**EXERCISE GOAL**
Output nothing but the lines from the first line of the listing below through the line containing "따라서, 우리의 솔루션은 아래와 같은 형태여야 한다.", printed exactly and free of pictures.
___ DATA EXTRACTS
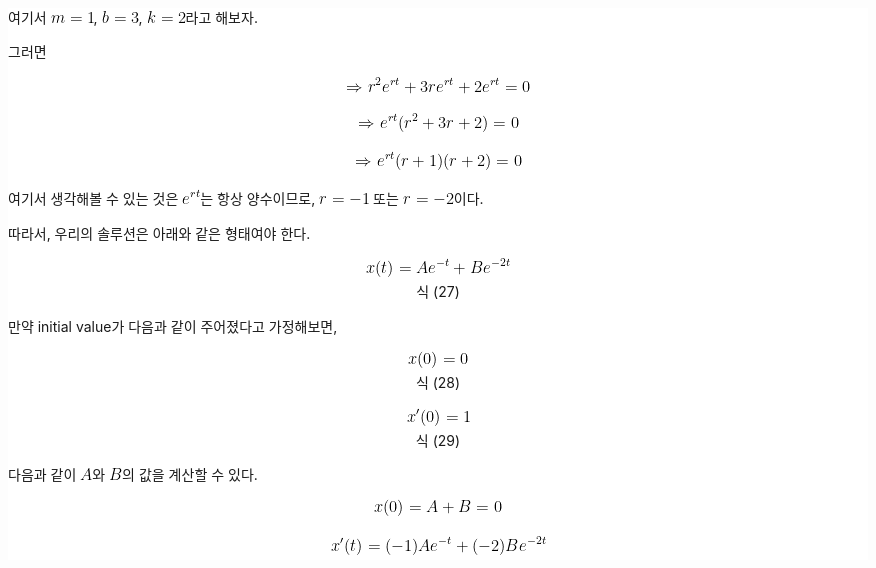 여기서 <img src = "https://raw.githubusercontent.com/angeloyeo/angeloyeo.github.io/master/equations/2021-05-01-modeling_with_differential_equation/eq48.png">, <img src = "https://raw.githubusercontent.com/angeloyeo/angeloyeo.github.io/master/equations/2021-05-01-modeling_with_differential_equation/eq49.png">, <img src = "https://raw.githubusercontent.com/angeloyeo/angeloyeo.github.io/master/equations/2021-05-01-modeling_with_differential_equation/eq50.png">라고 해보자.

그러면

<p align = "center"> <img src = "https://raw.githubusercontent.com/angeloyeo/angeloyeo.github.io/master/equations/2021-05-01-modeling_with_differential_equation/eq51.png"> </p>

<p align = "center"> <img src = "https://raw.githubusercontent.com/angeloyeo/angeloyeo.github.io/master/equations/2021-05-01-modeling_with_differential_equation/eq52.png"> </p>

<p align = "center"> <img src = "https://raw.githubusercontent.com/angeloyeo/angeloyeo.github.io/master/equations/2021-05-01-modeling_with_differential_equation/eq53.png"> </p>

여기서 생각해볼 수 있는 것은 <img src = "https://raw.githubusercontent.com/angeloyeo/angeloyeo.github.io/master/equations/2021-05-01-modeling_with_differential_equation/eq54.png">는 항상 양수이므로, <img src = "https://raw.githubusercontent.com/angeloyeo/angeloyeo.github.io/master/equations/2021-05-01-modeling_with_differential_equation/eq55.png"> 또는 <img src = "https://raw.githubusercontent.com/angeloyeo/angeloyeo.github.io/master/equations/2021-05-01-modeling_with_differential_equation/eq56.png">이다.

따라서, 우리의 솔루션은 아래와 같은 형태여야 한다.

<p align = "center"> <img src = "https://raw.githubusercontent.com/angeloyeo/angeloyeo.github.io/master/equations/2021-05-01-modeling_with_differential_equation/eq57.png">  <br> 식 (27) </p>

[//]:# (식 27)

만약 initial value가 다음과 같이 주어졌다고 가정해보면,

<p align = "center"> <img src = "https://raw.githubusercontent.com/angeloyeo/angeloyeo.github.io/master/equations/2021-05-01-modeling_with_differential_equation/eq58.png"> <br> 식 (28)  </p>

[//]:# (식 28)

<p align = "center"> <img src = "https://raw.githubusercontent.com/angeloyeo/angeloyeo.github.io/master/equations/2021-05-01-modeling_with_differential_equation/eq59.png"> <br> 식 (29)  </p>

[//]:# (식 29)


다음과 같이 <img src = "https://raw.githubusercontent.com/angeloyeo/angeloyeo.github.io/master/equations/2021-05-01-modeling_with_differential_equation/eq60.png">와 <img src = "https://raw.githubusercontent.com/angeloyeo/angeloyeo.github.io/master/equations/2021-05-01-modeling_with_differential_equation/eq61.png">의 값을 계산할 수 있다.

<p align = "center"> <img src = "https://raw.githubusercontent.com/angeloyeo/angeloyeo.github.io/master/equations/2021-05-01-modeling_with_differential_equation/eq62.png"> </p>

<p align = "center"> <img src = "https://raw.githubusercontent.com/angeloyeo/angeloyeo.github.io/master/equations/2021-05-01-modeling_with_differential_equation/eq63.png"> </p>
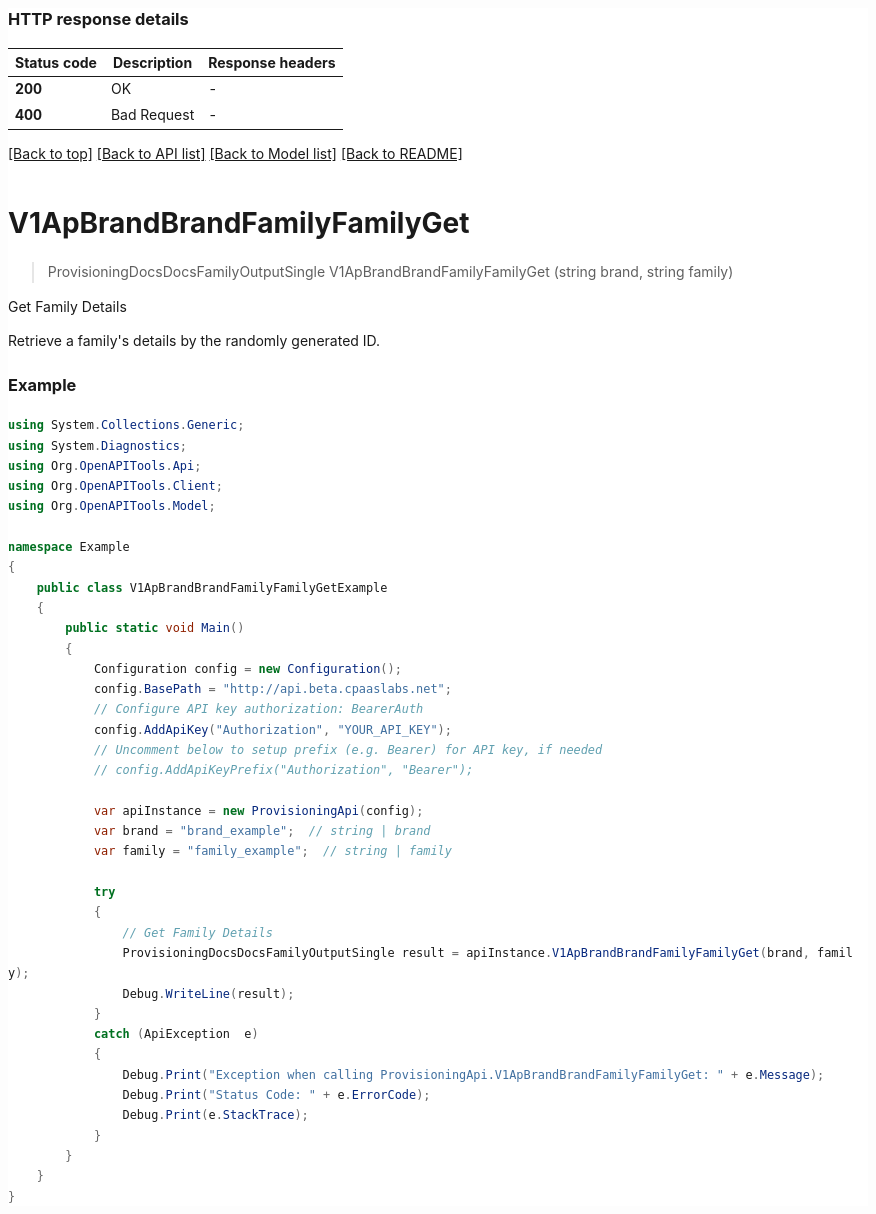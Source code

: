 
### HTTP response details
| Status code | Description | Response headers |
|-------------|-------------|------------------|
| **200** | OK |  -  |
| **400** | Bad Request |  -  |

[[Back to top]](#) [[Back to API list]](../README.md#documentation-for-api-endpoints) [[Back to Model list]](../README.md#documentation-for-models) [[Back to README]](../README.md)

<a id="v1apbrandbrandfamilyfamilyget"></a>
# **V1ApBrandBrandFamilyFamilyGet**
> ProvisioningDocsDocsFamilyOutputSingle V1ApBrandBrandFamilyFamilyGet (string brand, string family)

Get Family Details

Retrieve a family's details by the randomly generated ID.

### Example
```csharp
using System.Collections.Generic;
using System.Diagnostics;
using Org.OpenAPITools.Api;
using Org.OpenAPITools.Client;
using Org.OpenAPITools.Model;

namespace Example
{
    public class V1ApBrandBrandFamilyFamilyGetExample
    {
        public static void Main()
        {
            Configuration config = new Configuration();
            config.BasePath = "http://api.beta.cpaaslabs.net";
            // Configure API key authorization: BearerAuth
            config.AddApiKey("Authorization", "YOUR_API_KEY");
            // Uncomment below to setup prefix (e.g. Bearer) for API key, if needed
            // config.AddApiKeyPrefix("Authorization", "Bearer");

            var apiInstance = new ProvisioningApi(config);
            var brand = "brand_example";  // string | brand
            var family = "family_example";  // string | family

            try
            {
                // Get Family Details
                ProvisioningDocsDocsFamilyOutputSingle result = apiInstance.V1ApBrandBrandFamilyFamilyGet(brand, family);
                Debug.WriteLine(result);
            }
            catch (ApiException  e)
            {
                Debug.Print("Exception when calling ProvisioningApi.V1ApBrandBrandFamilyFamilyGet: " + e.Message);
                Debug.Print("Status Code: " + e.ErrorCode);
                Debug.Print(e.StackTrace);
            }
        }
    }
}
```
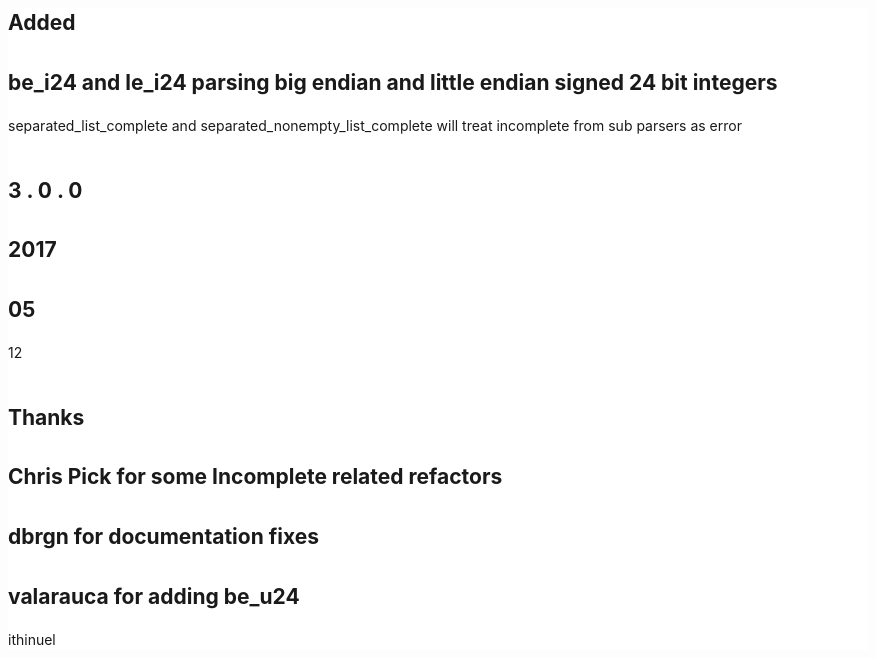 Added
-
be_i24
and
le_i24
parsing
big
endian
and
little
endian
signed
24
bit
integers
-
separated_list_complete
and
separated_nonempty_list_complete
will
treat
incomplete
from
sub
parsers
as
error
#
#
3
.
0
.
0
-
2017
-
05
-
12
#
#
#
Thanks
-
Chris
Pick
for
some
Incomplete
related
refactors
-
dbrgn
for
documentation
fixes
-
valarauca
for
adding
be_u24
-
ithinuel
______
**RESULT FOR THIS EXERCISE**
 여기서 <img src = "https://raw.githubusercontent.com/angeloyeo/angeloyeo.github.io/master/equations/2021-05-01-modeling_with_differential_equation/eq48.png">, <img src = "https://raw.githubusercontent.com/angeloyeo/angeloyeo.github.io/master/equations/2021-05-01-modeling_with_differential_equation/eq49.png">, <img src = "https://raw.githubusercontent.com/angeloyeo/angeloyeo.github.io/master/equations/2021-05-01-modeling_with_differential_equation/eq50.png">라고 해보자.

그러면

<p align = "center"> <img src = "https://raw.githubusercontent.com/angeloyeo/angeloyeo.github.io/master/equations/2021-05-01-modeling_with_differential_equation/eq51.png"> </p>

<p align = "center"> <img src = "https://raw.githubusercontent.com/angeloyeo/angeloyeo.github.io/master/equations/2021-05-01-modeling_with_differential_equation/eq52.png"> </p>

<p align = "center"> <img src = "https://raw.githubusercontent.com/angeloyeo/angeloyeo.github.io/master/equations/2021-05-01-modeling_with_differential_equation/eq53.png"> </p>

여기서 생각해볼 수 있는 것은 <img src = "https://raw.githubusercontent.com/angeloyeo/angeloyeo.github.io/master/equations/2021-05-01-modeling_with_differential_equation/eq54.png">는 항상 양수이므로, <img src = "https://raw.githubusercontent.com/angeloyeo/angeloyeo.github.io/master/equations/2021-05-01-modeling_with_differential_equation/eq55.png"> 또는 <img src = "https://raw.githubusercontent.com/angeloyeo/angeloyeo.github.io/master/equations/2021-05-01-modeling_with_differential_equation/eq56.png">이다.

따라서, 우리의 솔루션은 아래와 같은 형태여야 한다.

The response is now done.